Tuesday, February 4, 2014

Tomato Kichadi

                          Tomato kichadi like Brinjal kichadi and Peerkankkai Kichadi is a gravy for Idli and Dosai,different from the  evergreen Sambar.


Tomato Kichadi



Ingredients   :

Medium size ripe Tomatoes    5
Pasiparuupu ( Moong Dhal )   2 tbsp.
Green chillies  3 to 4
Grated coconut ( optional )   2 tbsp.

For garnishing :

Onion   1
Red chilly  1
Mustard, Urad Dhal, Hing, Salt, Oil

Method :

1.Soak the Pasiparuppu for 15 mins and cook the sliced Tomatoes, chillies and the soaked
  Dhal in a pressure cooker for 2 or 3 whistles.

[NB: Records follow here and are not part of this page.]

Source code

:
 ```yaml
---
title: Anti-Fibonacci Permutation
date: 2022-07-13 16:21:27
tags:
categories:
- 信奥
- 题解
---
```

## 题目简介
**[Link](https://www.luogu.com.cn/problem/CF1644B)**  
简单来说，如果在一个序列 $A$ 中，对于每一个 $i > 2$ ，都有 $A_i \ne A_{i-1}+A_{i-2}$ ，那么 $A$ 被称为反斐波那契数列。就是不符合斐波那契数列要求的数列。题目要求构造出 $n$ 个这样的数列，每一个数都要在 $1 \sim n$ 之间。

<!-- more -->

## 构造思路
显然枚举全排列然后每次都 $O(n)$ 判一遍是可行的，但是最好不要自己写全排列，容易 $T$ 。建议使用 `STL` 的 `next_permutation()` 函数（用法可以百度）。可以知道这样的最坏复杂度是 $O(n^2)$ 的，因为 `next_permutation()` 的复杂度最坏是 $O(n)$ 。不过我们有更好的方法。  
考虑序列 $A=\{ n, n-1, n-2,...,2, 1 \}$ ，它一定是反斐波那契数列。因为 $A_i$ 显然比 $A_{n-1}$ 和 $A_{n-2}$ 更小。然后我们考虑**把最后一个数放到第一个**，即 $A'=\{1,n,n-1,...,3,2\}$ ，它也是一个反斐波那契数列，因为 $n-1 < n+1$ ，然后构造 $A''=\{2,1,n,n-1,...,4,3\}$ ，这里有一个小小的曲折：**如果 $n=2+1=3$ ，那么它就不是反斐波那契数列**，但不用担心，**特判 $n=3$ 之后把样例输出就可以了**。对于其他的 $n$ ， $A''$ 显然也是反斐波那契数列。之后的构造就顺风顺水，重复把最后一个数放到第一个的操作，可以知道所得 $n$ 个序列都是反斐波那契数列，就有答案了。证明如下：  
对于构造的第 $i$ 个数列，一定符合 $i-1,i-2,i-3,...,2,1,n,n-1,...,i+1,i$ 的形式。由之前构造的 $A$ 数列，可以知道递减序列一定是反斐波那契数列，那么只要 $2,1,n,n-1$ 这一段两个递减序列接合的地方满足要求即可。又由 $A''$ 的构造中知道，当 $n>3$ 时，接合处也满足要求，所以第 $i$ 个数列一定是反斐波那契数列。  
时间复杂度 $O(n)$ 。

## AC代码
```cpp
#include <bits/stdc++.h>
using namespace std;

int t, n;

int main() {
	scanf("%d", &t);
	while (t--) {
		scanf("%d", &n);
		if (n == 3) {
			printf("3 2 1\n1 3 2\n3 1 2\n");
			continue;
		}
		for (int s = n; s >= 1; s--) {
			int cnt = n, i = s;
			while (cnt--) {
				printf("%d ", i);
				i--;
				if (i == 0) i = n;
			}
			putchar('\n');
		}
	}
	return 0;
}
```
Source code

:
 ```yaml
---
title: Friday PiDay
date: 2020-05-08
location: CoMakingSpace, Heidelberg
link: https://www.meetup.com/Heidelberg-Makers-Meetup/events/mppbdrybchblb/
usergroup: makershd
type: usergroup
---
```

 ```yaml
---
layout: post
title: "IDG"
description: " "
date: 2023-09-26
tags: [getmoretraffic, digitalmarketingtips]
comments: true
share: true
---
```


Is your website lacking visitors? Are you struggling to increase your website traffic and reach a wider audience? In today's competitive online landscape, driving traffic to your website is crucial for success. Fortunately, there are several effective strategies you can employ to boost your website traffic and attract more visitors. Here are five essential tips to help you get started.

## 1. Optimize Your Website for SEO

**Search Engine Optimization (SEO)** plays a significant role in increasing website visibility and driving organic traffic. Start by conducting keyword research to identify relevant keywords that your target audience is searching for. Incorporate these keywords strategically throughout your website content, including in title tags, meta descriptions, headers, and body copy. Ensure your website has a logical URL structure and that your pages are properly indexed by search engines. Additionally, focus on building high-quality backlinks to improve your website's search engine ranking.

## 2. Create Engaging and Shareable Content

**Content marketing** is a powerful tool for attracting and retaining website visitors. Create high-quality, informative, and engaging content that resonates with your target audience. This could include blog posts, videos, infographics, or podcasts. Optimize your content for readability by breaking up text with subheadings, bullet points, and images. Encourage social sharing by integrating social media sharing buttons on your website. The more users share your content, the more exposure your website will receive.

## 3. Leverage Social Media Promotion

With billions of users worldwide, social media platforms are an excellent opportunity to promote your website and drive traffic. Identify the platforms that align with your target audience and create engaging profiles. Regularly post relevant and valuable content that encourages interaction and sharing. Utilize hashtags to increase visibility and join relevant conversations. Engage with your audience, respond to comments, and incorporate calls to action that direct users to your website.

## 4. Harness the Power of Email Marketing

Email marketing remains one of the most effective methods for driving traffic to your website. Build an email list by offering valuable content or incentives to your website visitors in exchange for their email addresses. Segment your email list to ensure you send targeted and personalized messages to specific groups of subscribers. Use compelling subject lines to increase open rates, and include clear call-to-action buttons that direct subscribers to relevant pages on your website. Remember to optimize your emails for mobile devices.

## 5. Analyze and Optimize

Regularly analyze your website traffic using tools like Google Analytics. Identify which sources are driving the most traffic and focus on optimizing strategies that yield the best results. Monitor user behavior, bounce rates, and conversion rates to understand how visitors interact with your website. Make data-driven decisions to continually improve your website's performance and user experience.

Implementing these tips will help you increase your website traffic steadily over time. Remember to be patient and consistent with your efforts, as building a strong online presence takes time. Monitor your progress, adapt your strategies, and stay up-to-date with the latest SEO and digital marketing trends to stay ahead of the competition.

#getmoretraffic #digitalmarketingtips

2. Mash it  when hot, with the coconut using a wooden laddle ( Keerai Mathu ) . If using a
    hand blender or a mixer, let it cool and see that it is not over mashed like a pulp.

3. Heat oil, add mustard, urad dhal, broken red chilly, Hing and the curry leaves.Then add
    the sliced onion, saute well. Mix with the mashed Tomatoes. Add salt and let it simmer
    for 3 mins.The yummy Thakkali Kichadi is ready for Idly and Doasai.

Note :

1. Coconuts are optional but they give a balanced taste.

2. If there is left over cooked Toor Dhal in the fridge, that can be used instead of the
    Moong dhal.Those who are particular about Tamarind, can add carefully an extract of
    thin Tamarind water. We never add Tamarind as the Tomatoes are sour.